▶ **Work item**:
Whenever a line in the entries includes the word "issues", copy that line out.

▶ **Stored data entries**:
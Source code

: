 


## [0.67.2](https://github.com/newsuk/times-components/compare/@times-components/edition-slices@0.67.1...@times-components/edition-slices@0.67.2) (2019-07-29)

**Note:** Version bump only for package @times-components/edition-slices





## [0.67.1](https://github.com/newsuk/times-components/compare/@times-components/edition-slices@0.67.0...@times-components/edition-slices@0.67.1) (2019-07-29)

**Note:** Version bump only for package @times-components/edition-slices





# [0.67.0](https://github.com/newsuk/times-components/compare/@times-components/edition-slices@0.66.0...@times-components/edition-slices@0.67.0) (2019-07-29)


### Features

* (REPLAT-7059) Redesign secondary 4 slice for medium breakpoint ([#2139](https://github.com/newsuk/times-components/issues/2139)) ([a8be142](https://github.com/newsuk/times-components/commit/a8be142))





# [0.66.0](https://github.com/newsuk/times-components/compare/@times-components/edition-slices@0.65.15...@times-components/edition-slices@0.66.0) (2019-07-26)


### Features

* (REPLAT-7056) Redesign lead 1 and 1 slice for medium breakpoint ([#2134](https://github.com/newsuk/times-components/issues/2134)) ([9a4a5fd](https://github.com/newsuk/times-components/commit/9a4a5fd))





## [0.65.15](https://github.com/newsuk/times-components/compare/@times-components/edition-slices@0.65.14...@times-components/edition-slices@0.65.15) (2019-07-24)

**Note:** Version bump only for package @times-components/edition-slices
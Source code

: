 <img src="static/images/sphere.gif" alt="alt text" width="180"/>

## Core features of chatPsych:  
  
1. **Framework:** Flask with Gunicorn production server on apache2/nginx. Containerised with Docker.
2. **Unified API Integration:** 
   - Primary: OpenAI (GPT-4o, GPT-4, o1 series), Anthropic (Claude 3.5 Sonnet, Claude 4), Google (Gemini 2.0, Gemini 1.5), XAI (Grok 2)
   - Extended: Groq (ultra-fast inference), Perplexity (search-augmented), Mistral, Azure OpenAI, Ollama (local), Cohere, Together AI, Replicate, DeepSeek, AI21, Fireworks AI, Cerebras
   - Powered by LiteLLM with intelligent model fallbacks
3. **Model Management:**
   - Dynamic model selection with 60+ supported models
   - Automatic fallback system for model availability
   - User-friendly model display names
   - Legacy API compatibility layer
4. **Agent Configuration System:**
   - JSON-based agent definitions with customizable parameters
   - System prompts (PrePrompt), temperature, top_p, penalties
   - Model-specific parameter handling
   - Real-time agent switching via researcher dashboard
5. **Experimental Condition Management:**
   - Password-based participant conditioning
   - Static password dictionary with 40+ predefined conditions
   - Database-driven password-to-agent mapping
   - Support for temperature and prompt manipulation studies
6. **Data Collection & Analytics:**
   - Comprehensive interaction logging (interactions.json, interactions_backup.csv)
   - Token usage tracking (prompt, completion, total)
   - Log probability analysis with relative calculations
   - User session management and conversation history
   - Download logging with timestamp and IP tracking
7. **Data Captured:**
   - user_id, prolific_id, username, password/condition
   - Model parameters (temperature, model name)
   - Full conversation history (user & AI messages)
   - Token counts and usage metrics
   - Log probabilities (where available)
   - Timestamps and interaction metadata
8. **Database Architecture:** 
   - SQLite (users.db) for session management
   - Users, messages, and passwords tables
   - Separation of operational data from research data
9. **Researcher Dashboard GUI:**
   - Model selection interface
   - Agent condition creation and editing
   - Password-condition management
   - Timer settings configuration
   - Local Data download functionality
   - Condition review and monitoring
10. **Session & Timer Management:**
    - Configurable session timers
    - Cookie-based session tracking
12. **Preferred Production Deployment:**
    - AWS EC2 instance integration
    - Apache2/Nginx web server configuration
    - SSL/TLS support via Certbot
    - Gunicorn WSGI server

▶ **Solution to this task**:
* (REPLAT-7059) Redesign secondary 4 slice for medium breakpoint ([#2139](https://github.com/newsuk/times-components/issues/2139)) ([a8be142](https://github.com/newsuk/times-components/commit/a8be142))
* (REPLAT-7056) Redesign lead 1 and 1 slice for medium breakpoint ([#2134](https://github.com/newsuk/times-components/issues/2134)) ([9a4a5fd](https://github.com/newsuk/times-components/commit/9a4a5fd))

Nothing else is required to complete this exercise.